I laughed from the top bunk. I
immediately sucked in as much air as I could and held my breath until I thought
I would burst.
I
don’t remember who did it the longest, but I think we tried several times and
after one of those times, I felt really light-headed and may have been close to
passing out. That feeling scared me. I became alarmed and thought, “What if I die?”
Mom
and Dad were gone and I didn’t want to tell the babysitter what happened, so I
kept my question inside and didn’t say anything to anybody.
The
next night as I was close to drifting off to sleep, I felt that same feeling I
had when I held my breath too long.
Suddenly I became afraid again.
What if I died in my sleep?
I
don’t remember how long I worried about this before telling my mother, but when
I finally did, no matter what she said to reassure me, it didn’t work. I just felt scared and I couldn’t shake it off.
This
went on for several weeks. Every night
my mother would come talk to me. She
would sing songs. She would tell stories. She would pray for me. She would tell me about how much Heavenly
Father loved me and that I didn’t need to be scared to die. But nothing helped.
Pretty
soon I began thinking about this during the daytime, too, when I wasn’t doing
anything else. On the school bus I would
stare out the window and wonder if I would die before the next day. At recess I began worrying about it and wouldn’t
play with my friends. It was becoming a
BIG problem.
Finally
one night I went to my mother and said I needed help. I was scared all of the time. She knew I was right, but in those days there
weren’t doctors or psychologists where we lived who understood about anxiety who
could help me and the only thing mother knew to do was turn to Heavenly Father.
She
told me that she had been praying for me, but now she thought I needed to go to
Heavenly Father myself and ask Him to help me.

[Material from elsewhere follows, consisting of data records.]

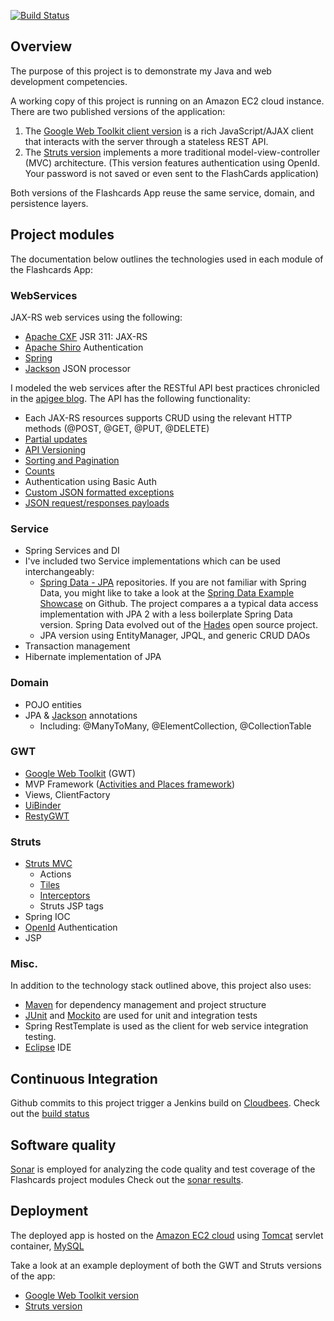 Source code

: [![Build Status](https://justinhrobbins.ci.cloudbees.com/job/Flashcards/badge/icon)](https://justinhrobbins.ci.cloudbees.com/job/Flashcards/)

## Overview

The purpose of this project is to demonstrate my Java and web development competencies.

A working copy of this project is running on an Amazon EC2 cloud instance.  There are two published versions of the application:

1. The [Google Web Toolkit client version](http://www.socialflashcards.com/gwt/) is a rich JavaScript/AJAX client that interacts with the server through a stateless REST API.
2. The [Struts version](http://www.socialflashcards.com/struts/) implements a more traditional model-view-controller (MVC) architecture.  (This version features authentication using OpenId.  Your password is not saved or even sent to the FlashCards application)

Both versions of the Flashcards App reuse the same service, domain, and persistence layers.

## Project modules
The documentation below outlines the technologies used in each module of the Flashcards App:

### WebServices
JAX-RS web services using the following:
* [Apache CXF](http://cxf.apache.org/docs/jax-rs.html) JSR 311: JAX-RS
* [Apache Shiro](http://shiro.apache.org/authentication-features.html) Authentication
* [Spring](http://www.springsource.org/spring-framework)
* [Jackson](http://wiki.fasterxml.com/JacksonHome) JSON processor

I modeled the web services after the RESTful API best practices chronicled in the [apigee blog](http://blog.apigee.com/).  The API has the following functionality:
* Each JAX-RS resources supports CRUD using the relevant HTTP methods (@POST, @GET, @PUT, @DELETE)
* [Partial updates](http://blog.apigee.com/detail/restful_api_design_can_your_api_give_developers_just_the_information/)
* [API Versioning](http://blog.apigee.com/detail/restful_api_design_tips_for_versioning)
* [Sorting and Pagination](http://blog.apigee.com/detail/restful_api_design_can_your_api_give_developers_just_the_information/)
* [Counts](http://blog.apigee.com/detail/restful_api_design_what_about_counts/)
* Authentication using Basic Auth
* [Custom JSON formatted exceptions](http://blog.apigee.com/detail/restful_api_design_what_about_errors/)
* [JSON request/responses payloads](http://blog.apigee.com/detail/why_you_should_build_your_next_api_using_json/)

### Service
* Spring Services and DI
* I've included two Service implementations which can be used interchangeably:
    - [Spring Data - JPA](http://www.springsource.org/spring-data/jpa) repositories. If you are not familiar with Spring Data, you might like to take a look at the [Spring Data Example Showcase](https://github.com/SpringSource/spring-data-jpa-examples/tree/master/spring-data-jpa-showcase) on Github.  The project compares a a typical data access implementation with JPA 2 with a less boilerplate Spring Data version.  Spring Data evolved out of the [Hades](https://github.com/synyx/hades) open source project.
    - JPA version using EntityManager, JPQL, and generic CRUD DAOs
* Transaction management
* Hibernate implementation of JPA

### Domain
* POJO entities
* JPA & [Jackson](https://github.com/FasterXML/jackson-annotations) annotations
    - Including: @ManyToMany, @ElementCollection, @CollectionTable

### GWT
* [Google Web Toolkit](https://developers.google.com/web-toolkit/) (GWT)
* MVP Framework ([Activities and Places framework](https://developers.google.com/web-toolkit/doc/latest/DevGuideMvpActivitiesAndPlaces))
* Views, ClientFactory
* [UiBinder](https://developers.google.com/web-toolkit/doc/latest/DevGuideUiBinder)
* [RestyGWT](http://restygwt.fusesource.org/)

### Struts
* [Struts MVC](http://struts.apache.org/)
    - Actions
    - [Tiles](http://struts.apache.org/2.x/docs/tiles-plugin.html)
    - [Interceptors](http://struts.apache.org/2.x/docs/interceptors.html)
    - Struts JSP tags
* Spring IOC
* [OpenId](http://openid.net/) Authentication
* JSP

### Misc.
In addition to the technology stack outlined above, this project also uses:
* [Maven](http://maven.apache.org/) for dependency management and project structure
* [JUnit](http://www.junit.org/) and [Mockito](http://code.google.com/p/mockito/) are used for unit and integration tests
* Spring RestTemplate is used as the client for web service integration testing.
* [Eclipse](http://www.eclipse.org/) IDE

## Continuous Integration
Github commits to this project trigger a Jenkins build on [Cloudbees](http://www.cloudbees.com/).
Check out the [build status](https://justinhrobbins.ci.cloudbees.com/job/Flashcards/)

## Software quality
[Sonar](http://www.sonarsource.org/) is employed for analyzing the code quality and test coverage of the Flashcards project modules
Check out the [sonar results](http://www.socialflashcards.com/sonar/).  

## Deployment
The deployed app is hosted on the [Amazon EC2 cloud](http://aws.amazon.com/ec2/) using [Tomcat](http://tomcat.apache.org/) servlet container, [MySQL](http://www.mysql.com/)

Take a look at an example deployment of both the GWT and Struts versions of the app:
* [Google Web Toolkit version](http://www.socialflashcards.com/gwt/FlashCards_App.html)
* [Struts version](http://www.socialflashcards.com/struts/)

She told me that Heavenly Father loved me and that He would hear and
answer my prayer.
I went into my room and
knelt by the bottom bunk, folded my arms, and started to pray. I told Heavenly Father all about being scared
every night before I went to sleep and that now I was even scared during the
day. I told Him that nothing my mother
did was helping me, so I needed His help.

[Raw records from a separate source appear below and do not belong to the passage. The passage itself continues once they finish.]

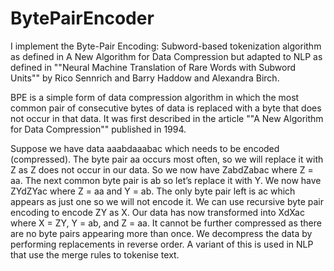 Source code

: # BytePairEncoder

I implement the Byte-Pair Encoding: Subword-based tokenization algorithm as defined in A New Algorithm for Data Compression but adapted to NLP as defined in ""Neural Machine Translation of Rare Words with Subword Units""
by Rico Sennrich and Barry Haddow and Alexandra Birch.

BPE is a simple form of data compression algorithm in which the most common pair of consecutive bytes of data is replaced with a byte that does not occur in that data. It was first described in the article ""A New Algorithm for Data Compression"" published in 1994. 

Suppose we have data aaabdaaabac which needs to be encoded (compressed). The byte pair aa occurs most often, so we will replace it with Z as Z does not occur in our data. So we now have ZabdZabac where Z = aa. The next common byte pair is ab so let’s replace it with Y. We now have ZYdZYac where Z = aa and Y = ab. The only byte pair left is ac which appears as just one so we will not encode it. We can use recursive byte pair encoding to encode ZY as X. Our data has now transformed into XdXac where X = ZY, Y = ab, and Z = aa. It cannot be further compressed as there are no byte pairs appearing more than once. We decompress the data by performing replacements in reverse order. 
A variant of this is used in NLP that use the merge rules to tokenise text.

I asked Him to take the fear away.
Right
there, while I was kneeling in prayer, a warm, loving, peaceful feeling went
through my body. I felt the fear
leave. I wasn’t afraid anymore! And I never had that fear again.
I
knew that Heavenly Father had heard my prayer and taken the fear away from me.
Now
I look back on more than 60 years of prayers since that sweet experience and I
can say with all my heart that Heavenly Father does know us. He knows our thoughts and our fears and our
troubles. And he has given us the
wonderful gift of prayer to be able to talk to him and ask for His help. Even if we are little children, it doesn’t
matter, He is always there and He will always hear and answer our prayers.